/Jags.jl

Julia package for using Jags as an external program

Primary LanguageJuliaOtherNOASSERTION

Jags

Purpose

A package to use Jags (as an external program) from Julia. Jags.jl has been moved to JagsJulia.

For more info on Jags, please go to http://mcmc-jags.sourceforge.net.

What's new

Version 3.2.0 (unfinished)

  1. Attempting to fix issue #23.

Warning: I have seen many cases where the Jags binary simply hangs. This happens immediatiately after the line "Executing n command(s), each with m chain(s) took:".

Version 3.1.0

  1. Reactivate Github actions.

Version 3.0.3

  1. Please note that version 3.0.2 allows MCMCChains v 4.0 which can introduce breaking changes in handling of Chains.

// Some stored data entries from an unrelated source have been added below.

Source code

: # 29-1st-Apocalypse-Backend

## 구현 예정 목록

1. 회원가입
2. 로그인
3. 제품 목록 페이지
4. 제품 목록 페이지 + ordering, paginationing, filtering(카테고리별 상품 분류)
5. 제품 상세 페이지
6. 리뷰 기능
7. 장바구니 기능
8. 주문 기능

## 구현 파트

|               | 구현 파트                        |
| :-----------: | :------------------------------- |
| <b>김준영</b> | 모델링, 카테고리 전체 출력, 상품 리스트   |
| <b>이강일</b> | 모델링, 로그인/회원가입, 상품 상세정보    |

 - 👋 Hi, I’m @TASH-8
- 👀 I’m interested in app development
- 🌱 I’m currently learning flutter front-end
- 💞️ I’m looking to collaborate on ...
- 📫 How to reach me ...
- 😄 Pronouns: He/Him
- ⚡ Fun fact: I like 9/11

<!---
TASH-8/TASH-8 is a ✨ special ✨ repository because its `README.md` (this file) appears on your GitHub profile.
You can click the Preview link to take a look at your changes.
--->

If this is a problem, please force usage of Jags@3.0.1.

Version 3.0.0

  1. MCMCChains for storage and diagnostics (thanks to Chris Fisher)
  2. No longer depends on Mamba and Gadfly

Version 2.0.1 (tagged Jan 2019)

  1. Fixed issues with REQUIRE.

Version 2.0.0 (tagged Jan 2019)

  1. Thanks to Hellema Jags.jl has been updated for Julia 1.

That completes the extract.